# My own brother experiencing ID10T error!



## TrippyTom (Sep 27, 2005)

My brother has been pestering me to look at his computer and see if I can fix some things on it every time he's on the phone with me.  Well, he cornered me again while I was visiting him this past weekend, so I finally gave in and checked it.

He was complaining that his left speaker hasn't worked for a very long time (like 6 months or so) and his printer wasn't working at all.  After about 5 minutes, I showed him why:
 The left speaker was plugged into the back of the PC in some random slot on the sound card INSTEAD OF the right speaker.
 There was an error that said exactly what was wrong with the printer (but apparently he never bothered to read it).  He had the wrong color cartridge in it.  I removed it and it printed in black and white fine.
This is yet another example of the fact that people don't read.


----------



## Barrie Davidson (Sep 27, 2005)

Love the subject line!!!


----------



## Felix Atagong (Sep 29, 2005)

I purchased a sales management database more than 10 years ago from a British company. On the disks was written the code to activate the program, but that refused to work.
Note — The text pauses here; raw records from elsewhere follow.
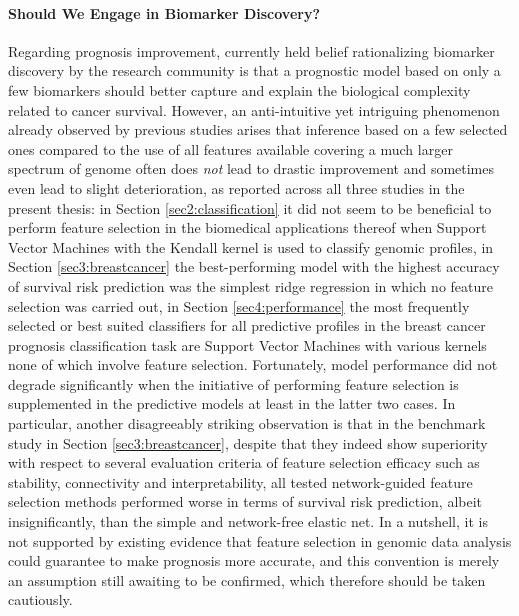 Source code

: \paragraph{Should We Engage in Biomarker Discovery?} Regarding prognosis improvement, currently held belief rationalizing biomarker discovery by the research community is that a prognostic model based on only a few biomarkers should better capture and explain the biological complexity related to cancer survival. However, an anti-intuitive yet intriguing phenomenon already observed by previous studies \cite{Haury2011influence} arises that inference based on a few selected ones compared to the use of all features available covering a much larger spectrum of genome often does \emph{not} lead to drastic improvement and sometimes even lead to slight deterioration, as reported across all three studies in the present thesis: in Section \ref{sec2:classification} it did not seem to be beneficial to perform feature selection in the biomedical applications thereof when Support Vector Machines with the Kendall kernel is used to classify genomic profiles, in Section \ref{sec3:breastcancer} the best-performing model with the highest accuracy of survival risk prediction was the simplest ridge regression in which no feature selection was carried out, in Section \ref{sec4:performance} the most frequently selected or best suited classifiers for all predictive profiles in the breast cancer prognosis classification task are Support Vector Machines with various kernels none of which involve feature selection. Fortunately, model performance did not degrade significantly when the initiative of performing feature selection is supplemented in the predictive models at least in the latter two cases. In particular, another disagreeably striking observation is that in the benchmark study in Section \ref{sec3:breastcancer}, despite that they indeed show superiority with respect to several evaluation criteria of feature selection efficacy such as stability, connectivity and interpretability, all tested network-guided feature selection methods performed worse in terms of survival risk prediction, albeit insignificantly, than the simple and network-free elastic net. In a nutshell, it is not supported by existing evidence that feature selection in genomic data analysis could guarantee to make prognosis more accurate, and this convention is merely an assumption still awaiting to be confirmed, which therefore should be taken cautiously.


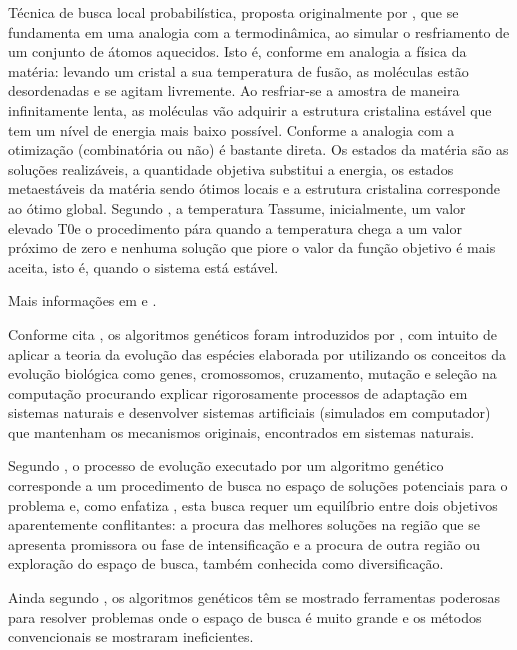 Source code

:Técnica de busca local probabilística, proposta originalmente por \cite{kirkpatrick1983optimization}, que se fundamenta em uma analogia com a termodinâmica, ao simular o 
resfriamento de um conjunto de átomos aquecidos. Isto é, conforme \cite{noronha2003abordagem} em 
analogia a física da matéria: levando um cristal a sua temperatura de fusão, as moléculas 
estão desordenadas e se agitam livremente. Ao resfriar-se a amostra de maneira 
infinitamente lenta, as moléculas vão adquirir a estrutura cristalina estável que tem um 
nível de energia mais baixo possível. 
Conforme \cite{aarts1988simulated} a analogia com a otimização (combinatória ou não) 
é bastante direta. Os estados da matéria são as soluções realizáveis, a quantidade objetiva 
substitui a energia, os estados metaestáveis da matéria sendo ótimos locais e a estrutura 
cristalina corresponde ao ótimo global. 
Segundo \cite{reeves1993modern}, a temperatura Tassume, inicialmente, um valor 
elevado T0e o procedimento pára quando a temperatura chega a um valor próximo de zero 
e nenhuma solução que piore o valor da função objetivo é mais aceita, isto é, quando o 
sistema está estável.\par
Mais informações em \cite{reeves1993modern} e \cite{kirkpatrick1983optimization}. 


Conforme cita \cite{oliveira2005algoritmo}, os algoritmos genéticos foram introduzidos 
por \cite{holland1975adaptation}, com intuito de aplicar a teoria da evolução das espécies 
elaborada por \cite{darwin1968origin} utilizando os conceitos da evolução biológica como 
genes, cromossomos, cruzamento, mutação e seleção na computação procurando explicar rigorosamente processos de adaptação em sistemas naturais e desenvolver sistemas artificiais (simulados em computador) que mantenham os mecanismos originais, encontrados em sistemas naturais.\par

Segundo \cite{oliveira2005algoritmo}, o processo de evolução executado por um algoritmo genético corresponde a um procedimento de busca no espaço de soluções potenciais para o problema e, como enfatiza \cite{michalewicz1996evolutionary}, esta busca requer um equilíbrio entre dois objetivos aparentemente conflitantes: a procura das melhores soluções na região que se apresenta promissora ou fase de intensificação e a procura de outra região ou exploração do espaço de busca, também conhecida como diversificação.\par
Ainda segundo \cite{oliveira2005algoritmo}, os algoritmos genéticos têm se mostrado ferramentas poderosas para resolver problemas onde o espaço de busca é muito grande e os métodos convencionais se mostraram ineficientes.\par

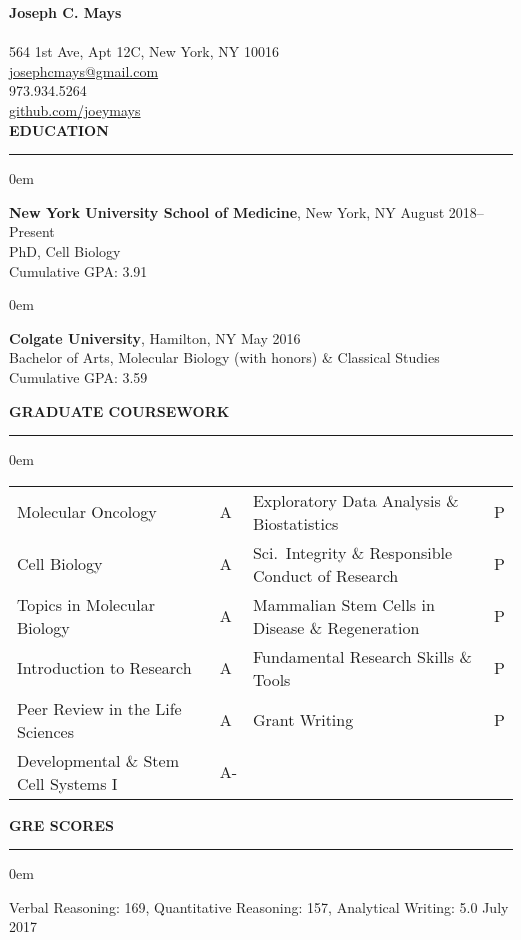 \documentclass[11pt, letterpaper]{article}
\newenvironment{CVSection}{
\begin{addmargin}[2em]{0em}
\begin{samepage}}
{\end{samepage}
\end{addmargin}\bigskip}
\newcommand{\CVHeading}[1]{
\MakeUppercase{\bf #1}
\smallskip
\hrule
\medskip
}
\begin{document}
{\Huge\textbf{Joseph C. Mays}}\\\\
\faHome\hspace{2 mm}564 1st Ave, Apt 12C, New York, NY 10016\\
\faEnvelopeSquare\hspace{2.3 mm}\href{mailto:josephcmays+CV@gmail.com}{josephcmays@gmail.com}\\
\faPhone\hspace{2.4 mm}973.934.5264\\
\faGithub\hspace{2 mm}\href{https://github.com/joeymays}{github.com/joeymays}\\

\CVHeading{Education}
\begin{CVSection}
\textbf{New York University School of Medicine}, New York, NY \hfill August 2018--Present\\
PhD, Cell Biology\\
Cumulative GPA: 3.91
\end{CVSection}

\begin{CVSection}
\textbf{Colgate University}, Hamilton, NY \hfill May 2016\\
Bachelor of Arts, Molecular Biology (with honors) \& Classical Studies\\
Cumulative GPA: 3.59
\end{CVSection}

\CVHeading{Graduate Coursework}
\begin{CVSection}
\begin{tabular}{ll|ll}
Molecular Oncology & A & Exploratory Data Analysis \& Biostatistics & P\\
Cell Biology & A & Sci.~Integrity \& Responsible Conduct of Research & P\\
Topics in Molecular Biology & A & Mammalian Stem Cells in Disease \& Regeneration & P\\
Introduction to Research & A & Fundamental Research Skills \& Tools & P\\

Peer Review in the Life Sciences & A & Grant Writing & P\\
Developmental \& Stem Cell Systems I & A-\\

\end{tabular}
\end{CVSection}

\CVHeading{GRE Scores}
\begin{CVSection}
Verbal Reasoning: 169, Quantitative Reasoning: 157, Analytical Writing: 5.0 \hfill July 2017
\end{CVSection}
\end{document}
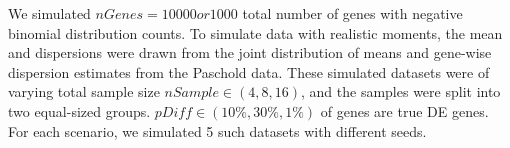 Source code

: We simulated $nGenes=10000 or 1000$ total number of genes with negative binomial distribution counts. To simulate data with realistic moments, the mean and dispersions were drawn from the joint distribution of means and gene-wise dispersion estimates from the Paschold data. These simulated datasets were of varying total sample size $nSample \in {(4,8,16)}$, and the samples were split into two equal-sized groups. $pDiff \in {(10\%, 30\%, 1\%)}$ of genes are true DE genes. For each scenario, we simulated 5 such datasets with different seeds.









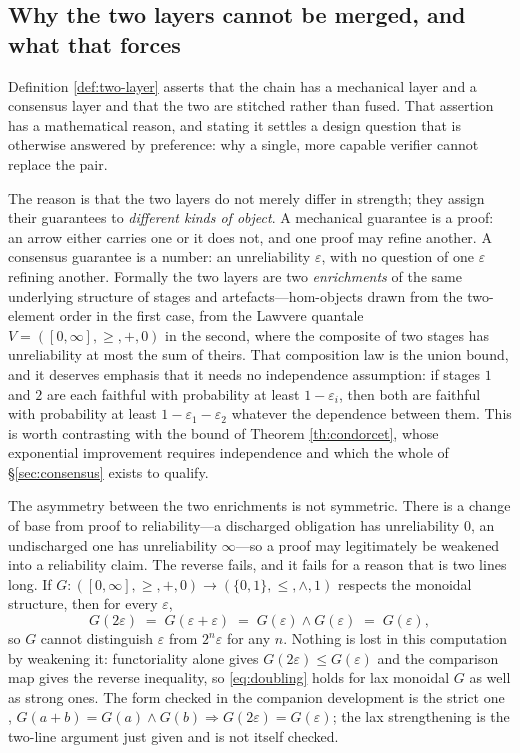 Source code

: \subsection{Why the two layers cannot be merged, and what that forces}\label{sec:enrichment}

Definition \ref{def:two-layer} asserts that the chain has a mechanical layer and a consensus layer
and that the two are stitched rather than fused. That assertion has a mathematical reason, and
stating it settles a design question that is otherwise answered by preference: why a single, more
capable verifier cannot replace the pair.

The reason is that the two layers do not merely differ in strength; they assign their guarantees to
\emph{different kinds of object}. A mechanical guarantee is a proof: an arrow either carries one or
it does not, and one proof may refine another. A consensus guarantee is a number: an unreliability
$\varepsilon$, with no question of one $\varepsilon$ refining another. Formally the two layers are
two \emph{enrichments} of the same underlying structure of stages and artefacts---hom-objects drawn
from the two-element order in the first case, from the Lawvere quantale
$V = ([0,\infty],\geq,+,0)$ in the second, where the composite of two stages has unreliability at
most the sum of theirs. That composition law is the union bound, and it deserves emphasis that it
needs no independence assumption: if stages $1$ and $2$ are each faithful with probability at least
$1-\varepsilon_i$, then both are faithful with probability at least $1-\varepsilon_1-\varepsilon_2$
whatever the dependence between them. This is worth contrasting with the bound of
Theorem \ref{th:condorcet}, whose exponential improvement requires independence and which the whole
of \S\ref{sec:consensus} exists to qualify.

The asymmetry between the two enrichments is not symmetric. There is a change of base from proof to
reliability---a discharged obligation has unreliability $0$, an undischarged one has
unreliability $\infty$---so a proof may legitimately be weakened into a reliability claim. The
reverse fails, and it fails for a reason that is two lines long. If
$G : ([0,\infty],\geq,+,0) \to (\{0,1\},\leq,\wedge,1)$ respects the monoidal structure, then for
every $\varepsilon$,
\begin{equation}\label{eq:doubling}
G(2\varepsilon) \;=\; G(\varepsilon+\varepsilon) \;=\; G(\varepsilon)\wedge G(\varepsilon)
\;=\; G(\varepsilon),
\end{equation}
so $G$ cannot distinguish $\varepsilon$ from $2^n\varepsilon$ for any $n$. Nothing is lost in this
computation by weakening it: functoriality alone gives $G(2\varepsilon) \leq G(\varepsilon)$ and the
comparison map gives the reverse inequality, so \eqref{eq:doubling} holds for lax monoidal $G$ as
well as strong ones. The form checked in the companion development is the strict one \cite{assaylean},
$G(a+b) = G(a)\wedge G(b) \Rightarrow G(2\varepsilon) = G(\varepsilon)$; the lax strengthening is the
two-line argument just given and is not itself checked.

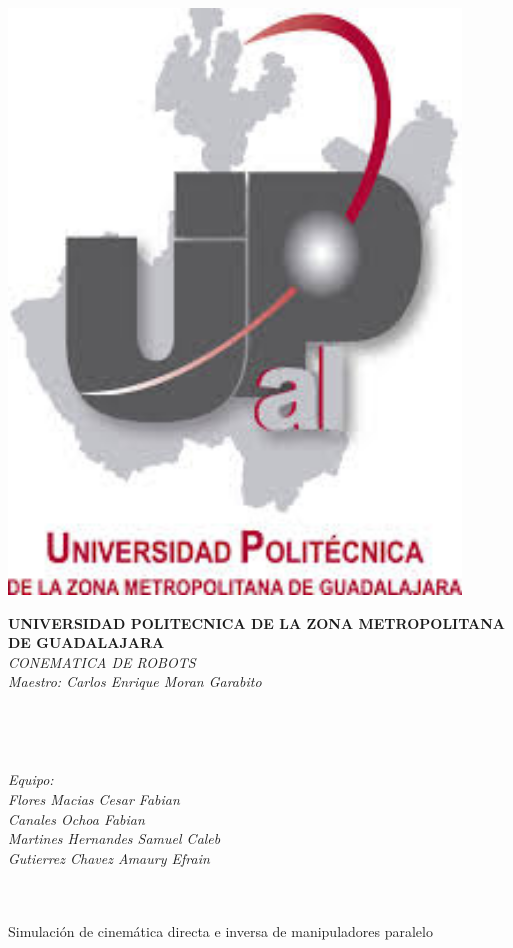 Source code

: \documentclass[12pt,a4paper]{article}
\author{Flores Macias Cesar Fabian}
\begin{document}
\begin{center}
\includegraphics[width=12cm]{Imagenes/logo.jpg}  \\
\end{center}
\textbf{UNIVERSIDAD POLITECNICA DE LA ZONA METROPOLITANA DE GUADALAJARA}\\
\textit{CONEMATICA DE ROBOTS}\\
\textit{Maestro: Carlos Enrique Moran Garabito}\\
\\ \\ \\ \\
\textit{Equipo:\\Flores Macias Cesar Fabian \\ Canales Ochoa Fabian\\ Martines Hernandes Samuel Caleb\\Gutierrez Chavez Amaury Efrain}\\
\\ \\ 
\begin{center}
Simulación de cinemática directa e inversa de manipuladores paralelo
\end{center}
\end{document}
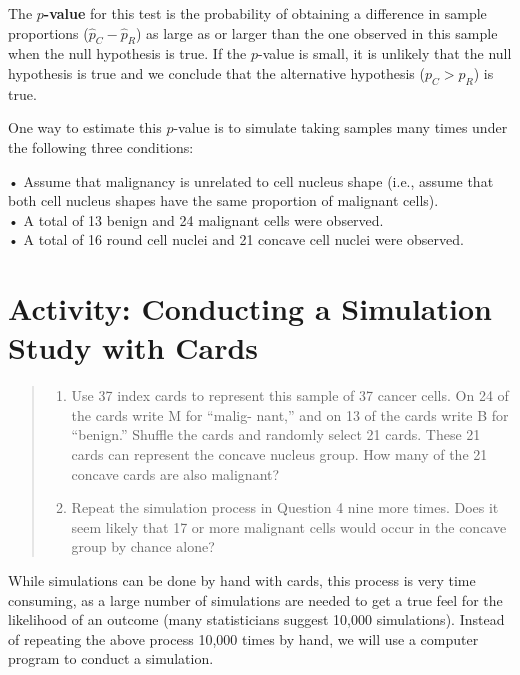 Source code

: \documentclass[
]{report}
\providecommand{\tightlist}{%
  \setlength{\itemsep}{0pt}\setlength{\parskip}{0pt}}
\begin{document}
The \textbf{\(p\)-value} for this test is the probability of obtaining a difference in sample proportions (\(\hat p_C - \hat p_R\)) as large as or larger than the one observed in this sample when the null hypothesis is true. If the \(p\)-value is small, it is unlikely that the null hypothesis is true and we conclude that the alternative hypothesis (\(p_C > p_R\)) is true.

One way to estimate this \(p\)-value is to simulate taking samples many times under the following three conditions:

• Assume that malignancy is unrelated to cell nucleus shape (i.e., assume that both cell nucleus shapes have the same proportion of malignant cells).\\
• A total of 13 benign and 24 malignant cells were observed.\\
• A total of 16 round cell nuclei and 21 concave cell nuclei were observed.

\section*{Activity: Conducting a Simulation Study with Cards}\label{activity-conducting-a-simulation-study-with-cards}

\begin{quote}
\begin{enumerate}
\def\labelenumi{\arabic{enumi}.}
\setcounter{enumi}{3}
\tightlist
\item
  Use 37 index cards to represent this sample of 37 cancer cells. On 24 of the cards write M for ``malig-
  nant,'' and on 13 of the cards write B for ``benign.'' Shuffle the cards and randomly select 21 cards. These
  21 cards can represent the concave nucleus group. How many of the 21 concave cards are also malignant?
\item
  Repeat the simulation process in Question 4 nine more times. Does it seem likely that 17 or more
  malignant cells would occur in the concave group by chance alone?
\end{enumerate}
\end{quote}

While simulations can be done by hand with cards, this process is very time consuming, as a large number
of simulations are needed to get a true feel for the likelihood of an outcome (many statisticians suggest
10,000 simulations). Instead of repeating the above process 10,000 times by hand, we will use a computer
program to conduct a simulation.
\end{document}

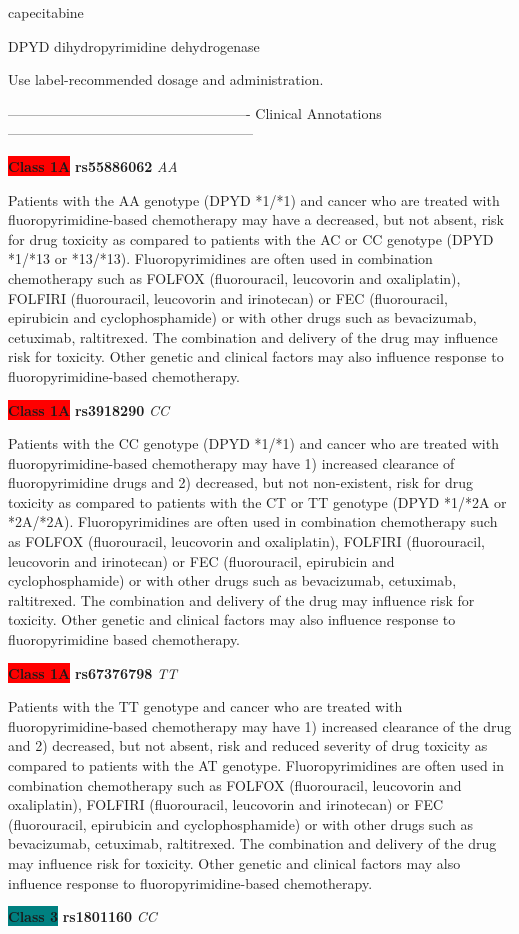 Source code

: \documentclass{resume} %
\begin{document}
\begin{rSection}{ capecitabine }
\begin{rSubsection}{ DPYD }{ dihydropyrimidine dehydrogenase }{}{}
\item[] Use label-recommended dosage and administration.
\item[] ---------------------------------------------------- Clinical Annotations -----------------------------------------------------\newline
\item \textbf{\colorbox{red} {Class 1A}} \textbf{ rs55886062 } \textit{ AA }
\item[] Patients with the AA genotype (DPYD *1/*1) and cancer who are treated with fluoropyrimidine-based chemotherapy may have a decreased, but not absent, risk for drug toxicity as compared to patients with the AC or CC genotype (DPYD *1/*13 or *13/*13). Fluoropyrimidines are often used in combination chemotherapy such as FOLFOX (fluorouracil, leucovorin and oxaliplatin), FOLFIRI (fluorouracil, leucovorin and irinotecan) or FEC (fluorouracil, epirubicin and cyclophosphamide) or with other drugs such as bevacizumab, cetuximab, raltitrexed. The combination and delivery of the drug may influence risk for toxicity. Other genetic and clinical factors may also influence response to fluoropyrimidine-based chemotherapy.\item \textbf{\colorbox{red} {Class 1A}} \textbf{ rs3918290 } \textit{ CC }
\item[] Patients with the CC genotype (DPYD *1/*1) and cancer who are treated with fluoropyrimidine-based chemotherapy may have 1) increased clearance of fluoropyrimidine drugs and 2) decreased, but not non-existent, risk for drug toxicity as compared to patients with the CT or TT genotype (DPYD *1/*2A or *2A/*2A). Fluoropyrimidines are often used in combination chemotherapy such as FOLFOX (fluorouracil, leucovorin and oxaliplatin), FOLFIRI (fluorouracil,  leucovorin and irinotecan) or FEC (fluorouracil, epirubicin and cyclophosphamide) or with other drugs such as bevacizumab, cetuximab, raltitrexed. The combination and delivery of the drug may influence risk for toxicity. Other genetic and clinical factors may also influence response to fluoropyrimidine based chemotherapy.\item \textbf{\colorbox{red} {Class 1A}} \textbf{ rs67376798 } \textit{ TT }
\item[] Patients with the TT genotype and cancer who are treated with fluoropyrimidine-based chemotherapy may have 1) increased clearance of the drug and 2) decreased, but not absent, risk and reduced severity of drug toxicity as compared to patients with the AT genotype. Fluoropyrimidines are often used in combination chemotherapy such as FOLFOX (fluorouracil, leucovorin and oxaliplatin), FOLFIRI (fluorouracil, leucovorin and irinotecan) or FEC (fluorouracil, epirubicin and cyclophosphamide) or with other drugs such as bevacizumab, cetuximab, raltitrexed. The combination and delivery of the drug may influence risk for toxicity. Other genetic and clinical factors may also influence response to fluoropyrimidine-based chemotherapy.\item \textbf{\colorbox{teal} {Class 3}} \textbf{ rs1801160 } \textit{ CC }

\end{rSubsection}
\end{rSection}
\end{document}
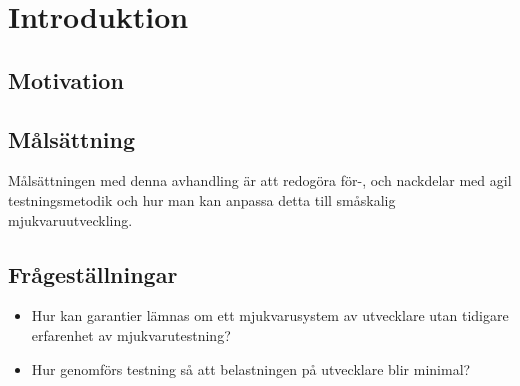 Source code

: 

\chapter{Introduktion}
\label{cha:introduction}



\section{Motivation}
\label{sec:motivation}






\section{Målsättning}
\label{sec:aim}
Målsättningen med denna avhandling är att redogöra för-, och nackdelar med agil testningsmetodik och hur man kan anpassa detta till småskalig mjukvaruutveckling.



\section{Frågeställningar}
\label{sec:research-questions}
\begin{itemize}
\item Hur kan garantier lämnas om ett mjukvarusystem av utvecklare utan tidigare erfarenhet av mjukvarutestning?
\item Hur genomförs testning så att belastningen på utvecklare blir minimal? 
\end{itemize}

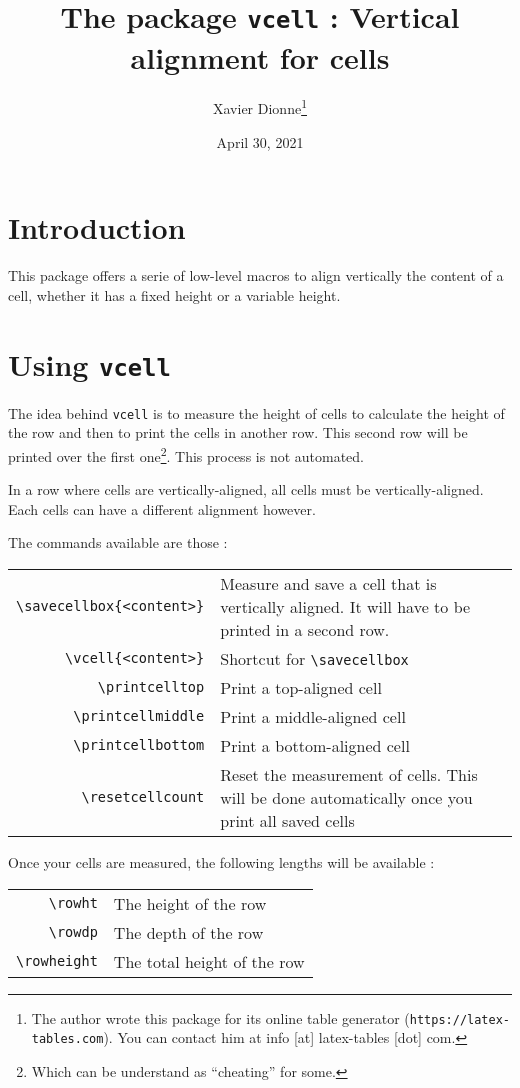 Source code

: \documentclass{article}
\begin{document}
\title{The package \texttt{vcell} : Vertical alignment for cells}
\author{Xavier Dionne\thanks{The author wrote this package for its online table generator (\texttt{https://latex-tables.com}). You can contact him at info [at] latex-tables [dot] com.}}
\date{April 30, 2021}
\maketitle

\section{Introduction}

This package offers a serie of low-level macros to align vertically the content of a cell, whether it has a fixed height or a variable height.

\section{Using \texttt{vcell}}

The idea behind \texttt{vcell} is to measure the height of cells to calculate the height of the row and then to print the cells in another row. This second row will be printed over the first one\footnote{Which can be understand as ``cheating'' for some.}. This process is not automated.

In a row where cells are vertically-aligned, all cells must be vertically-aligned. Each cells can have a different alignment however.

The commands available are those :
\begin{center}
\noindent\begin{tabularx}{\textwidth}{rX}
\verb|\savecellbox{<content>}|&Measure and save a cell that is vertically aligned. It will have to be printed in a second row.\\
\verb|\vcell{<content>}|&Shortcut for \verb|\savecellbox|\\
\verb|\printcelltop|&Print a top-aligned cell\\
\verb|\printcellmiddle|&Print a middle-aligned cell\\
\verb|\printcellbottom|&Print a bottom-aligned cell\\
\verb|\resetcellcount|&Reset the measurement of cells. This will be done automatically once you print all saved cells\\
\end{tabularx}
\end{center}
Once your cells are measured, the following lengths will be available :
\begin{center}
\noindent\begin{tabular}{rl}
\verb|\rowht|&The height of the row\\
\verb|\rowdp|&The depth of the row\\
\verb|\rowheight|&The total height of the row\\
\end{tabular}
\end{center}
\end{document}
As it was quite expensive I took the phone to insult that lousy #&#&#& of a sales person who had sold me that crap. The secretary asked me who I wanted to speak to. So I took the letter from the company to find the name of the sales guy... and found out that he had written that the code on the disks was not the right one. In fact the (latest version of the) program was so new that the code hadn't been implemented yet. I just had to fill in a simple 0 (zero) to make the thing work.

So when the salesman took the phone I didn't know what to say, so I congratulated him with his new product...


----------



## Cbrine (Sep 30, 2005)

At least you read it before you got the salesman on the line, instead of after!!  

Cal


----------